Bhikkhu dilarang bersandar pada tembok yang telah dipersiapkan (diplester, dicat, diwarnai dengan berbagai gambar atau diberikan finishing touch dengan berbagai cara). Demikian jaga, ia, tidak boleh bersandar pada tiang, panel pintu, panel jendela, atau sandaran punggung.
Bangku atau ranjang milik sangha tidak boleh diduduki atau ditiduri oleh seorang bhikkhu dengan badan telanjang, karena benda-benda itu akan menjadi asam baunya oleh keringat orang. Ia harus menggunakan selembar kain untuk mengalasi benda-benda sebelum duduk atau tidur di atasnya.
Sang Buddha memperkenankan untuk memiliki berbagai alat-alat kebutuha.1 pribadi seperti kain untuk alas ranjang dan alas duduk untuk menyerap kotoran badan. Demikian juga kasur atau bantal. Walaupun mereka dimaksudkan untuk dipakai tidur, seorang bhikkhu tidak boleh tidur di atasnya (tanpa alas kain). Kasur harus mempunyai kain alas sedangkan bantal harus mempunyai sarung bantal. Tidak pantas bagi seorang bhikkhu tidur di atasnya tanpa alas kain. Kain yang dipakai untuk duduk tidak boleh untuk tidur atau tidak boleh ditiduri, sedangkan kain seprei serta sarung bantal yang dimaksudkan untuk menampung kotoran badan, dapat diduduki.
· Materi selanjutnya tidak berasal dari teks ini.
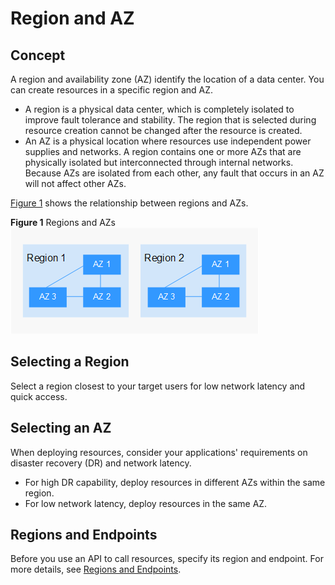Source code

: # Region and AZ<a name="overview_region"></a>

## Concept<a name="en-us_topic_0171382832_en-us_topic_0184026189_section388255972712"></a>

A region and availability zone \(AZ\) identify the location of a data center. You can create resources in a specific region and AZ.

-   A region is a physical data center, which is completely isolated to improve fault tolerance and stability. The region that is selected during resource creation cannot be changed after the resource is created.
-   An AZ is a physical location where resources use independent power supplies and networks. A region contains one or more AZs that are physically isolated but interconnected through internal networks. Because AZs are isolated from each other, any fault that occurs in an AZ will not affect other AZs.

[Figure 1](#en-us_topic_0171382832_en-us_topic_0184026189_fig8747114281212)  shows the relationship between regions and AZs.

**Figure  1**  Regions and AZs<a name="en-us_topic_0171382832_en-us_topic_0184026189_fig8747114281212"></a>  
![](figures/regions-and-azs.png "regions-and-azs")

## Selecting a Region<a name="en-us_topic_0171382832_en-us_topic_0184026189_section67281149192216"></a>

Select a region closest to your target users for low network latency and quick access.

## Selecting an AZ<a name="en-us_topic_0171382832_en-us_topic_0184026189_section193971112578"></a>

When deploying resources, consider your applications' requirements on disaster recovery \(DR\) and network latency.

-   For high DR capability, deploy resources in different AZs within the same region.
-   For low network latency, deploy resources in the same AZ.

## Regions and Endpoints<a name="en-us_topic_0171382832_en-us_topic_0184026189_section1110135820407"></a>

Before you use an API to call resources, specify its region and endpoint. For more details, see  [Regions and Endpoints](https://docs.otc.t-systems.com/en-us/endpoint/index.html).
Atthakatha Acariya sangat teliti dalam menjelaskan hal ini. Apabila seorang bhikkhu tidur di atas ranjang atau balai (yang tidak dilapisi dengan kain ), ia harus menerima apatti sesuai dengan jumlah rambut yang telah menyentuh ranjang. Beruntunglah karena Sang Buddha memperkenankan para bhikkhu boleh mengaku lebih dari satu appatti secara kolektif dengan mengatakan "sambahula". Aka tidak, bayangkan apabila orang harus menghitung berbagai kesalahannya dan mengakui kesalahannya itu satu per satu.
Para bhikkhu melapisi kasur dan bantal sebelum tidur di atasnya agar benda-benda tersebut dapat dipakai untuk waktu lama. Orang-orang biasa, dalam cara yang sama, membentangkan seprei di atas ranjang dan bantal diberi sarung demi melindungi benda miliknya itu. Orang-orang kayapun melindungi benda miliknya walaupun sebenarnya ia bisa, menggantikan setiap bulan sekali. Apabila tidak melindungi benda-benda itu, hal itu adalah pemborosan dan tidak selayaknya berbuat demikian.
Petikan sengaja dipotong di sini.